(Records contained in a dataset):
/---

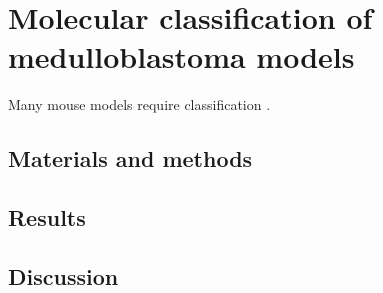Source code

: \chapter{Molecular classification of medulloblastoma models}
\label{ch:mouse-mb-class}

Many mouse models require classification .

\section{Materials and methods}

\section{Results}

\section{Discussion}
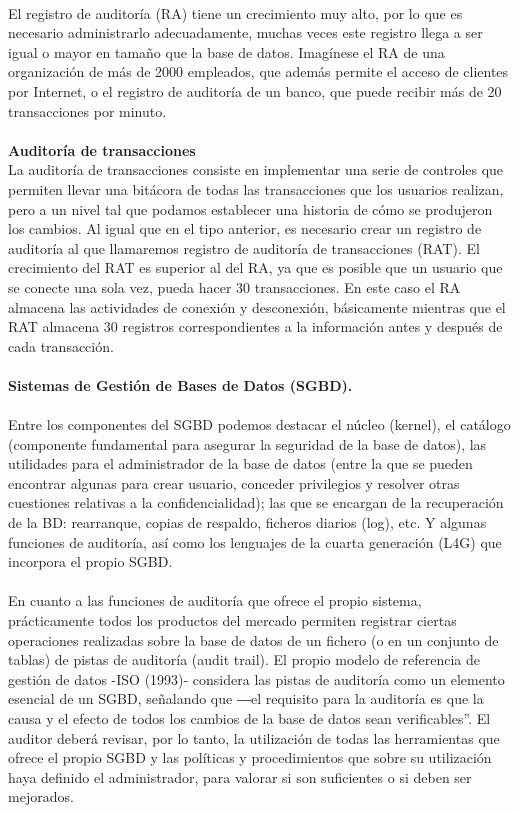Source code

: \documentclass[twoside,twocolumn]{article}
\begin{document}
\begin{flushright}
\begin{itemize}
\textbf{}\\
 El registro de auditoría (RA) tiene un
crecimiento muy alto, por lo que es necesario
administrarlo adecuadamente, muchas veces este
registro llega a ser igual o mayor en tamaño que la
base de datos. Imagínese el RA de una organización
de más de 2000 empleados, que además permite
el acceso de clientes por Internet, o el registro de
auditoría de un banco, que puede recibir más de 20
transacciones por minuto. 
\textbf{}\\
\textbf{}\\
\textbf{Auditoría de transacciones}\\
La auditoría de transacciones consiste en
implementar una serie de controles que permiten
llevar una bitácora de todas las transacciones que los
usuarios realizan, pero a un nivel tal que podamos
establecer una historia de cómo se produjeron los
cambios. Al igual que en el tipo anterior, es necesario
crear un registro de auditoría al que llamaremos
registro de auditoría de transacciones (RAT). El
crecimiento del RAT es superior al del RA, ya que
es posible que un usuario que se conecte una sola
vez, pueda hacer 30 transacciones. En este caso el
RA almacena las actividades de conexión y desconexión, básicamente mientras que el RAT almacena
30 registros correspondientes a la información antes
y después de cada transacción.
\textbf{}\\
\textbf{}\\
\textbf{Sistemas de Gestión de Bases de Datos (SGBD).}\\
\textbf{}\\
Entre los componentes del SGBD podemos destacar el núcleo (kernel), el catálogo (componente fundamental para asegurar la seguridad de la base de datos), las utilidades para el administrador de la base de datos (entre la que se pueden encontrar algunas para crear usuario, conceder privilegios y resolver otras cuestiones relativas a la confidencialidad); las que se encargan de la recuperación de la BD: rearranque, copias de respaldo, ficheros diarios (log), etc. Y algunas funciones de auditoría, así como los lenguajes de la cuarta generación (L4G) que incorpora el propio SGBD.\textbf{}\\
\textbf{}\\
En cuanto a las funciones de auditoría que ofrece el propio sistema, prácticamente todos los productos del mercado permiten registrar ciertas operaciones realizadas sobre la base de datos de un fichero (o en un conjunto de tablas) de pistas de auditoría (audit trail). El propio modelo de referencia de gestión de datos -ISO (1993)- considera las pistas de auditoría como un elemento esencial de un SGBD, señalando que ―el requisito para la auditoría es que la causa y el efecto de todos los cambios de la base de datos sean verificables”. El auditor deberá revisar, por lo tanto, la utilización de todas las herramientas que ofrece el propio SGBD y las políticas y procedimientos que sobre su utilización haya definido el administrador, para valorar si son suficientes o si deben ser mejorados.



\end{itemize}
\end{flushright}
\end{document}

\---

(DIRECTIONS): Tally the lines above that include the word "models"; answer with the total only.

(OUTPUT FOR THIS TASK): 2